*** DATA FOR THIS EXERCISE ***
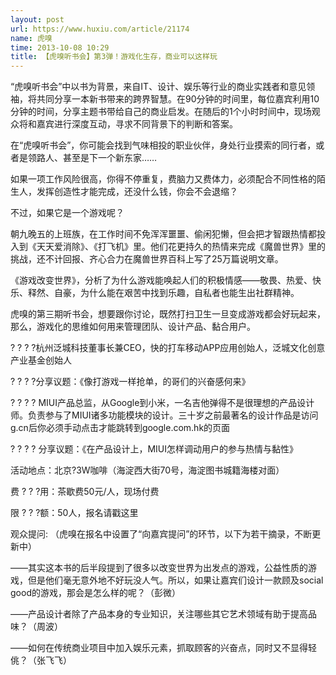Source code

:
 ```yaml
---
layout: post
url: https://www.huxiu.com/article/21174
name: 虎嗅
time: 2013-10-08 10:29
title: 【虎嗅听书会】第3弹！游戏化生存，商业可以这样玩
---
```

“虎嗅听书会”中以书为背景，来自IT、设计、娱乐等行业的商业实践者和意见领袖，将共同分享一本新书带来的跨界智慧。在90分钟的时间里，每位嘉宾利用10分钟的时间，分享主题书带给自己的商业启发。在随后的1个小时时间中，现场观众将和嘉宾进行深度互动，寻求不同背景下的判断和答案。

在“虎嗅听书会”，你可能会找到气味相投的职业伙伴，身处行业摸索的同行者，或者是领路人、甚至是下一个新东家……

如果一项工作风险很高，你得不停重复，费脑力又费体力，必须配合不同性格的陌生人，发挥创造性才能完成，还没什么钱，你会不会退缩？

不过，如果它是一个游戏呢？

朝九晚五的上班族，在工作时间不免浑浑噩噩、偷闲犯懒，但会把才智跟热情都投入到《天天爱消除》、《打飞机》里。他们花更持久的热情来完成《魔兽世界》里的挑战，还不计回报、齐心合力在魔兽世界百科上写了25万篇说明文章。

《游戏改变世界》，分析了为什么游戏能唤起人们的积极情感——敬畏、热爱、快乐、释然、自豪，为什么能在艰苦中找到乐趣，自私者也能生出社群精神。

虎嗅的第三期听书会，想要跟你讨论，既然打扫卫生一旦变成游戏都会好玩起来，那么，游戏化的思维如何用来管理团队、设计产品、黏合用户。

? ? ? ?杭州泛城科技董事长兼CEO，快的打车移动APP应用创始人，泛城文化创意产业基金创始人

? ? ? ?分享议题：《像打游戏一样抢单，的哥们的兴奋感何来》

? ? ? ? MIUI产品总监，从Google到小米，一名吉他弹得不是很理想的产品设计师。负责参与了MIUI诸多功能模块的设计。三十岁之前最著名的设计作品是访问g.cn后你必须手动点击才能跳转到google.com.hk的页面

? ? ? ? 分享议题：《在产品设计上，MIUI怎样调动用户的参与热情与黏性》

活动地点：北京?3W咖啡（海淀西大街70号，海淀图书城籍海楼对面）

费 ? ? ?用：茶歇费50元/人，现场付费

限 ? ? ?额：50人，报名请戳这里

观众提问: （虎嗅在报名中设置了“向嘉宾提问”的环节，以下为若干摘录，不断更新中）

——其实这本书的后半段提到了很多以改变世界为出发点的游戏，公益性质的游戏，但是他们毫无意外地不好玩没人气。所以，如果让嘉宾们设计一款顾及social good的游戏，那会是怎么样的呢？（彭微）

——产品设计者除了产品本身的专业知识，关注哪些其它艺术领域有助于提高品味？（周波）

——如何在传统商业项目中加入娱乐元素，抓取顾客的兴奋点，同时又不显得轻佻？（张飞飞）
*** End of DATA FOR THIS EXERCISE ***
*** DATA FOR THIS EXERCISE ***
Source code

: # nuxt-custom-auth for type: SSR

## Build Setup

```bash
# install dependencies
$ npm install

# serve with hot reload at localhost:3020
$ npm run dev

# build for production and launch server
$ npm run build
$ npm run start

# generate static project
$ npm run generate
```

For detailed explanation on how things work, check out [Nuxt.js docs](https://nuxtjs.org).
*** End of DATA FOR THIS EXERCISE ***
EXERCISE PROMPT:
Please reproduce the lines from the line with "不过，如果它是一个游戏呢？" to the line with "活动地点：北京?3W咖啡（海淀西大街70号，海淀图书城籍海楼对面）", both ends included, exactly as they appear above.

SOLUTION TO THE PROBLEM:
不过，如果它是一个游戏呢？

朝九晚五的上班族，在工作时间不免浑浑噩噩、偷闲犯懒，但会把才智跟热情都投入到《天天爱消除》、《打飞机》里。他们花更持久的热情来完成《魔兽世界》里的挑战，还不计回报、齐心合力在魔兽世界百科上写了25万篇说明文章。

《游戏改变世界》，分析了为什么游戏能唤起人们的积极情感——敬畏、热爱、快乐、释然、自豪，为什么能在艰苦中找到乐趣，自私者也能生出社群精神。

虎嗅的第三期听书会，想要跟你讨论，既然打扫卫生一旦变成游戏都会好玩起来，那么，游戏化的思维如何用来管理团队、设计产品、黏合用户。

? ? ? ?杭州泛城科技董事长兼CEO，快的打车移动APP应用创始人，泛城文化创意产业基金创始人

? ? ? ?分享议题：《像打游戏一样抢单，的哥们的兴奋感何来》

? ? ? ? MIUI产品总监，从Google到小米，一名吉他弹得不是很理想的产品设计师。负责参与了MIUI诸多功能模块的设计。三十岁之前最著名的设计作品是访问g.cn后你必须手动点击才能跳转到google.com.hk的页面

? ? ? ? 分享议题：《在产品设计上，MIUI怎样调动用户的参与热情与黏性》

活动地点：北京?3W咖啡（海淀西大街70号，海淀图书城籍海楼对面）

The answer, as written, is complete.